May 10, 1979 – News for this day was almost all about access to gasoline. All over the country, lines were forming at gas stations as rationing began the previous day. Yesterday it was gas for odd numbered license plates. This day was for even numbered and personalized plates. And nobody was happy.
The West Coast was particularly hard hit, with a barrage of excuses that went from the situation in Iran to an unexplained increase in gasoline demand. Whatever it was, the end result was either a line, snaking down any given street and around corners, with waits going into hours, or a closed gas station with a NO Gas sign posted, or not sign posted at all.
There were suspicions that this was a manufactured crisis – that it was a plan devised by oil companies to hike prices by creating a false demand, that the sudden increase in population in some parts of the country (primarily Los Angeles and the West Coast in general) was seen as an opportunity to create a shortage. Investigations were called for and probes on the state and local as well as national level were being considered.

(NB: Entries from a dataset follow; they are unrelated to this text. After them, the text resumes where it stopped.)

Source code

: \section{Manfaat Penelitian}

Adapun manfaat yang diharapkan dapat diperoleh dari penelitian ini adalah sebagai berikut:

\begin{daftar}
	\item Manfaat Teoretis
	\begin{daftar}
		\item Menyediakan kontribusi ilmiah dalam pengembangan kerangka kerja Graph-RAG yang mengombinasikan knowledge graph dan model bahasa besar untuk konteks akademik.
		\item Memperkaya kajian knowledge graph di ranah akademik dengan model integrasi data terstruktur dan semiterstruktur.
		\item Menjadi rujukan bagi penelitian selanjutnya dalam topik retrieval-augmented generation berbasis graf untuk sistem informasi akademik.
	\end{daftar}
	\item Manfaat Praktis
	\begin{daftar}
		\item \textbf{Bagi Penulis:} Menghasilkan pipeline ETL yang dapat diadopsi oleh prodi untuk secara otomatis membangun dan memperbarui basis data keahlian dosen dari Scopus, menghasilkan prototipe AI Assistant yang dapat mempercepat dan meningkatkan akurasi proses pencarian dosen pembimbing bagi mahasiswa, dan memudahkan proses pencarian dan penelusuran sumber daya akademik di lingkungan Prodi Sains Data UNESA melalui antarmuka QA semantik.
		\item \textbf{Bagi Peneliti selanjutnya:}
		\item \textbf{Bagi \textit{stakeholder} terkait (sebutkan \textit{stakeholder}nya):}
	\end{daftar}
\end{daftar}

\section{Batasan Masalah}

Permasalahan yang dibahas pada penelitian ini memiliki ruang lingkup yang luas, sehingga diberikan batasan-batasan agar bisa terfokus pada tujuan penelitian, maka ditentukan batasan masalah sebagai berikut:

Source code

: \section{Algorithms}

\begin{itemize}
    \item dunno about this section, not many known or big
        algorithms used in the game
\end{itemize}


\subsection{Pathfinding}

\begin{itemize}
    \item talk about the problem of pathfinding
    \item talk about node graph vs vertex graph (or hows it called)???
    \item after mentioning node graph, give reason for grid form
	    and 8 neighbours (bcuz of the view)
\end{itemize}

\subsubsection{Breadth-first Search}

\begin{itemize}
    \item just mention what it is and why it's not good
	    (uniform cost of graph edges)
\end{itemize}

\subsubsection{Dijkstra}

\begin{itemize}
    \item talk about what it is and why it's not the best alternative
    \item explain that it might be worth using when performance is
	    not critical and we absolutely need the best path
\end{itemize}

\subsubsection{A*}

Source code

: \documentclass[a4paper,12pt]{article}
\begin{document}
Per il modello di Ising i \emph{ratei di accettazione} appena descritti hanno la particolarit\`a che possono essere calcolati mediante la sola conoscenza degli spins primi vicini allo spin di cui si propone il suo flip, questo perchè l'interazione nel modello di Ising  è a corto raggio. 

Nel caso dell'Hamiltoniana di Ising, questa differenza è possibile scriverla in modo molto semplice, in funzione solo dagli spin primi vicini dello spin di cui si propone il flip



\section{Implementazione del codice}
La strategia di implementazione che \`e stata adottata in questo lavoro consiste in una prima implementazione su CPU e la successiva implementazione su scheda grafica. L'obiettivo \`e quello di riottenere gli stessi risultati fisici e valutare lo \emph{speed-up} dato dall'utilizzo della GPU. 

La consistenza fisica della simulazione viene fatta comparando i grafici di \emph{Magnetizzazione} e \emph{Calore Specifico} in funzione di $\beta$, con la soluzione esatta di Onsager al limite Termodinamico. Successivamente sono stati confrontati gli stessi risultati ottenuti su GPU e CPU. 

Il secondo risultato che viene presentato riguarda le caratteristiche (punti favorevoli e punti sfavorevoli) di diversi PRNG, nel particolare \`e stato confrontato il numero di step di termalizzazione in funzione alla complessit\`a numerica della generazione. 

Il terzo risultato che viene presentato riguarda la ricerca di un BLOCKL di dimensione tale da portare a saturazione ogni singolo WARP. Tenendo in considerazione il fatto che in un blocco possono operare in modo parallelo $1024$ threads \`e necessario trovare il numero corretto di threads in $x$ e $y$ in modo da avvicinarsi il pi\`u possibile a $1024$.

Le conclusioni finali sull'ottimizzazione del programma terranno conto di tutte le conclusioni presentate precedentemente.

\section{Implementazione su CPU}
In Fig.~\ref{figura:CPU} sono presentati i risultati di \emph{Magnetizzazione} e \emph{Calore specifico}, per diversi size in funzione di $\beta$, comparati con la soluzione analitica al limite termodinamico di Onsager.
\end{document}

Some station owners saw it as an opportunity to cash in, and jacked prices up anyway and this brought a rash of complaints from drivers to law enforcement who were busily cruising the streets in search of nefarious gas stations.

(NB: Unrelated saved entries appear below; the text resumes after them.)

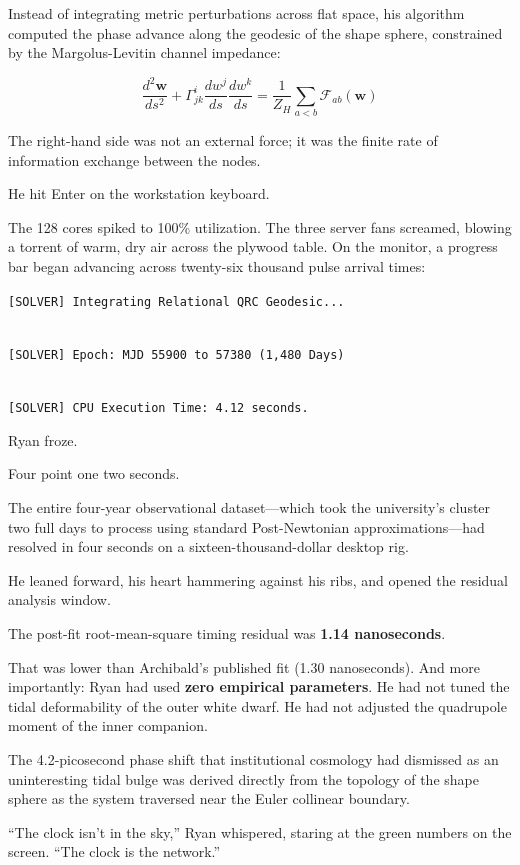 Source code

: \documentclass[12pt,twoside,openright]{book}
\begin{document}
Instead of integrating metric perturbations across flat space, his
algorithm computed the phase advance along the geodesic of the shape
sphere, constrained by the Margolus-Levitin channel impedance:

\[\frac{d^2 \mathbf{w}}{ds^2} + \Gamma^i_{jk} \frac{dw^j}{ds} \frac{dw^k}{ds} = \frac{1}{Z_H} \sum_{a < b} \mathcal{F}_{ab}(\mathbf{w})\]

The right-hand side was not an external force; it was the finite rate of
information exchange between the nodes.

He hit Enter on the workstation keyboard.

The 128 cores spiked to 100\% utilization. The three server fans
screamed, blowing a torrent of warm, dry air across the plywood table.
On the monitor, a progress bar began advancing across twenty-six
thousand pulse arrival times:

\passthrough{\lstinline![SOLVER] Integrating Relational QRC Geodesic...!}\strut \\
\passthrough{\lstinline![SOLVER] Epoch: MJD 55900 to 57380 (1,480 Days)!}\strut \\
\passthrough{\lstinline![SOLVER] CPU Execution Time: 4.12 seconds.!}

Ryan froze.

Four point one two seconds.

The entire four-year observational dataset---which took the university's
cluster two full days to process using standard Post-Newtonian
approximations---had resolved in four seconds on a
sixteen-thousand-dollar desktop rig.

He leaned forward, his heart hammering against his ribs, and opened the
residual analysis window.

The post-fit root-mean-square timing residual was \textbf{1.14
nanoseconds}.

That was lower than Archibald's published fit (1.30 nanoseconds). And
more importantly: Ryan had used \textbf{zero empirical parameters}. He
had not tuned the tidal deformability of the outer white dwarf. He had
not adjusted the quadrupole moment of the inner companion.

The 4.2-picosecond phase shift that institutional cosmology had
dismissed as an uninteresting tidal bulge was derived directly from the
topology of the shape sphere as the system traversed near the Euler
collinear boundary.

``The clock isn't in the sky,'' Ryan whispered, staring at the green
numbers on the screen. ``The clock is the network.''
\end{document}
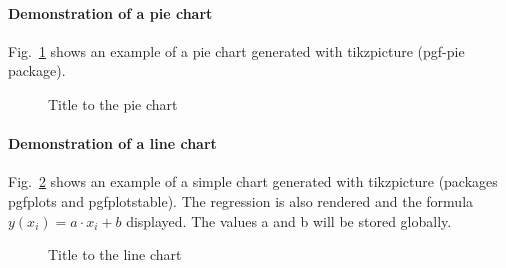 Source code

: \paragraph{Demonstration of a pie chart}
Fig.~\ref{fig:PieChart} shows an example of a pie chart generated with tikzpicture (pgf-pie package).

\begin{figure}
	\centering
	\caption{\label{fig:PieChart}Title to the pie chart}
\end{figure}

\paragraph{Demonstration of a line chart}
Fig.~\ref{fig:LineChart} shows an example of a simple chart generated with tikzpicture (packages pgfplots and pgfplotstable). 
The regression is also rendered and the formula $ y(x_i) = a \cdot x_i + b$ displayed. The values a and b will be stored globally.

\begin{figure}
	\centering
	\caption{\label{fig:LineChart}Title to the line chart}
\end{figure}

Whatever it was, real or manufactured, the bottom line was; people were stuck in lines waiting for gas. And those who could afford it least were the hardest hit.
There was other news this day, but it was still about oil. Reports from Ireland told of gas shortages and closed stations with “no petrol” signs posted. Iran was reported to be raising crude oil prices by .60 a barrel. Other news from Iran also reported executions of former associates of the Shah.
All that, and a lot more for this May 10, 1979 as reported via KNX Newsradio in Los Angeles with extensive live coverage of rush-hour gas lines. All on Day 2.